**WORK TO COMPLETE**
Go through the material below and report how many lines contain "mobile". Give only the number.

==== MATERIALS PROVIDED

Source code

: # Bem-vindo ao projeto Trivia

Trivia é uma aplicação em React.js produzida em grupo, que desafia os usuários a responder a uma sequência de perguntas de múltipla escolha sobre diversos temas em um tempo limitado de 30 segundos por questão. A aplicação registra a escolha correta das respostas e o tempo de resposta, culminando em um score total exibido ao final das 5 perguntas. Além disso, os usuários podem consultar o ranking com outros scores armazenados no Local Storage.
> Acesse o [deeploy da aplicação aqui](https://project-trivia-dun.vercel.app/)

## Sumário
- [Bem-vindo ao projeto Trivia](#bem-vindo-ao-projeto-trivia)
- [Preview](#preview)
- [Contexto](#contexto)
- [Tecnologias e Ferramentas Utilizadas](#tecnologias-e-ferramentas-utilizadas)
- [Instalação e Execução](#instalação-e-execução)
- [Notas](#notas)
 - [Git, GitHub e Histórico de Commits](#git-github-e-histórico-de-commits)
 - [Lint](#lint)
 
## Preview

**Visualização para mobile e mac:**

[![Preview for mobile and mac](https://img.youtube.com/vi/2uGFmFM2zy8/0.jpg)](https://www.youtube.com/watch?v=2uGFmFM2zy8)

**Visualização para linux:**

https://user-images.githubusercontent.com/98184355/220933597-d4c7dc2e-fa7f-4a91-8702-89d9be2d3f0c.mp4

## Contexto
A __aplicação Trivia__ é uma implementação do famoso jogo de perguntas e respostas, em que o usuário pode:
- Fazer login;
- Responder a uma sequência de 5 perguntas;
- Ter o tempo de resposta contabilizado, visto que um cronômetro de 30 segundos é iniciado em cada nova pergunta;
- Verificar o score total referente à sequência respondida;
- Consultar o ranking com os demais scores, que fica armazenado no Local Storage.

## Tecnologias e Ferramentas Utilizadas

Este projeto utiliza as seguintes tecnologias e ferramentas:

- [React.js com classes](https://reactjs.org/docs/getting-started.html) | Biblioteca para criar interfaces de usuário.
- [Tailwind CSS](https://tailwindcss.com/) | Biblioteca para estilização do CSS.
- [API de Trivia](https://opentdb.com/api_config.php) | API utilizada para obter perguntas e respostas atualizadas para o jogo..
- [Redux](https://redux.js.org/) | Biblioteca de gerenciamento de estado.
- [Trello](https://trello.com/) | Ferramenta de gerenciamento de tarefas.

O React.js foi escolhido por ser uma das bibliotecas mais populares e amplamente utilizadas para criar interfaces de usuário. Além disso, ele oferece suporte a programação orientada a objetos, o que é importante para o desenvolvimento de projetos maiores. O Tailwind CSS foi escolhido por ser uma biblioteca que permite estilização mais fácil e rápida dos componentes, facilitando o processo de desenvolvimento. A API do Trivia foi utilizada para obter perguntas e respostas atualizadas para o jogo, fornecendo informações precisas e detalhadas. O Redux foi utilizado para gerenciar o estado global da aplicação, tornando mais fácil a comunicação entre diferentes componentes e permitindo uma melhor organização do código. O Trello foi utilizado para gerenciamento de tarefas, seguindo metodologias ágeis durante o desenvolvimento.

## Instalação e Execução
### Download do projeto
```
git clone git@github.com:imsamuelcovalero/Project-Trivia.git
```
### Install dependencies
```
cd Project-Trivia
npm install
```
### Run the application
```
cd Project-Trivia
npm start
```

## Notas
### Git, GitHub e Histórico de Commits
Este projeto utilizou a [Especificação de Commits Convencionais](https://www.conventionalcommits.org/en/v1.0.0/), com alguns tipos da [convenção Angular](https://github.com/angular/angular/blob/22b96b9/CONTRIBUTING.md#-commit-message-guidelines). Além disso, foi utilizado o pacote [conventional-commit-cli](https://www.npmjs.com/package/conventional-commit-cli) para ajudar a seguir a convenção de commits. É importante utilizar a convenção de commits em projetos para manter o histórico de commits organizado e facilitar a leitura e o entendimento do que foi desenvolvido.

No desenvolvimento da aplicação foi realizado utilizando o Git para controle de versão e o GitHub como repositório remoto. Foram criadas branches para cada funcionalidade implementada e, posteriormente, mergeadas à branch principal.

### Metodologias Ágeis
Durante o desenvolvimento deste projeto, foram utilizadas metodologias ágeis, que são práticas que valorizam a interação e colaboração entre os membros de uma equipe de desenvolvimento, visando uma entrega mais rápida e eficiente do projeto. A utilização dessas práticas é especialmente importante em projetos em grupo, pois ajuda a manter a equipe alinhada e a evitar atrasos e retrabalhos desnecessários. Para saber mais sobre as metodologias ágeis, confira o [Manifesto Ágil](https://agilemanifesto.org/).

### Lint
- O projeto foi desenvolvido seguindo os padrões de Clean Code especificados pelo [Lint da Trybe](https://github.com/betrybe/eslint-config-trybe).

========

**OUTPUT**
2